* What to work on
Every line from the one that contains "이 리포지토리는 CoinGecko" to the end of the material below should be output exactly, with both ends included and nothing else.

* Provided entries

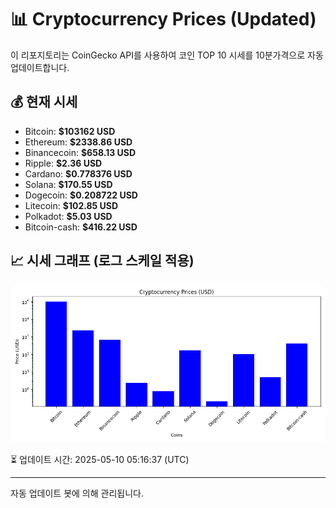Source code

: 
# 📊 Cryptocurrency Prices (Updated)

이 리포지토리는 CoinGecko API를 사용하여 코인 TOP 10 시세를 10분가격으로 자동 업데이트합니다.

## 💰 현재 시세
- Bitcoin: **$103162 USD**
- Ethereum: **$2338.86 USD**
- Binancecoin: **$658.13 USD**
- Ripple: **$2.36 USD**
- Cardano: **$0.778376 USD**
- Solana: **$170.55 USD**
- Dogecoin: **$0.208722 USD**
- Litecoin: **$102.85 USD**
- Polkadot: **$5.03 USD**
- Bitcoin-cash: **$416.22 USD**

## 📈 시세 그래프 (로그 스케일 적용)
![Crypto Prices](crypto_prices.png)

⏳ 업데이트 시간: 2025-05-10 05:16:37 (UTC)

---
자동 업데이트 봇에 의해 관리됩니다.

* Solution for this exercise
이 리포지토리는 CoinGecko API를 사용하여 코인 TOP 10 시세를 10분가격으로 자동 업데이트합니다.

## 💰 현재 시세
- Bitcoin: **$103162 USD**
- Ethereum: **$2338.86 USD**
- Binancecoin: **$658.13 USD**
- Ripple: **$2.36 USD**
- Cardano: **$0.778376 USD**
- Solana: **$170.55 USD**
- Dogecoin: **$0.208722 USD**
- Litecoin: **$102.85 USD**
- Polkadot: **$5.03 USD**
- Bitcoin-cash: **$416.22 USD**

## 📈 시세 그래프 (로그 스케일 적용)
![Crypto Prices](crypto_prices.png)

⏳ 업데이트 시간: 2025-05-10 05:16:37 (UTC)

---
자동 업데이트 봇에 의해 관리됩니다.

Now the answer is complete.